_Work required_: Would you return every line of the listing below that has "OAuth" in it?
>>>>>
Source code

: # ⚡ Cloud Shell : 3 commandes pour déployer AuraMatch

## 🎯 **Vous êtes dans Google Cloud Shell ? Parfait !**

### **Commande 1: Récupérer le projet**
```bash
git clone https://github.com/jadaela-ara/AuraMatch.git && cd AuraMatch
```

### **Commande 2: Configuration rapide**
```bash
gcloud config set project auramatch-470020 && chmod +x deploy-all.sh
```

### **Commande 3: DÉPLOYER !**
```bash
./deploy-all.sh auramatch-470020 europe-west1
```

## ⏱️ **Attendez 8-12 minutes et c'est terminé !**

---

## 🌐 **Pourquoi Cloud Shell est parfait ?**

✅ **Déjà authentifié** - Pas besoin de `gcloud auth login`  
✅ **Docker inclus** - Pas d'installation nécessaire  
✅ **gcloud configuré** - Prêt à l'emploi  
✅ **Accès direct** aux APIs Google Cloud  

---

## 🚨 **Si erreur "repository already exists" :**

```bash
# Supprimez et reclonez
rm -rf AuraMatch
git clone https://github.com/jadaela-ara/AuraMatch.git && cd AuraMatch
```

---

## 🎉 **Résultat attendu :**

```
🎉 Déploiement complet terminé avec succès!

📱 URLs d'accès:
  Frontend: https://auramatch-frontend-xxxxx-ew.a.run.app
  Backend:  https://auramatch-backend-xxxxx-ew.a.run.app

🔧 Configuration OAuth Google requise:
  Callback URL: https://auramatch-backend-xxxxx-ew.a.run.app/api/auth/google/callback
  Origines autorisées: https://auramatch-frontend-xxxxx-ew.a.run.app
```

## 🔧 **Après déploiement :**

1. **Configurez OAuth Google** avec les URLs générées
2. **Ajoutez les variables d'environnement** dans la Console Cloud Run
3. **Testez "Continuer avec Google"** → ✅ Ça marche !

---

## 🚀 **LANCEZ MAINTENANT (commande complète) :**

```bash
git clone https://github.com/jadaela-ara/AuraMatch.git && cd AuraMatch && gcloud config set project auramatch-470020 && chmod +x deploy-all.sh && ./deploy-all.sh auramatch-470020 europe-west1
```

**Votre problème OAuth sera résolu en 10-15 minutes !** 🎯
<<<<<
_Response to the exercise_:
🔧 Configuration OAuth Google requise:
1. **Configurez OAuth Google** avec les URLs générées
**Votre problème OAuth sera résolu en 10-15 minutes !** 🎯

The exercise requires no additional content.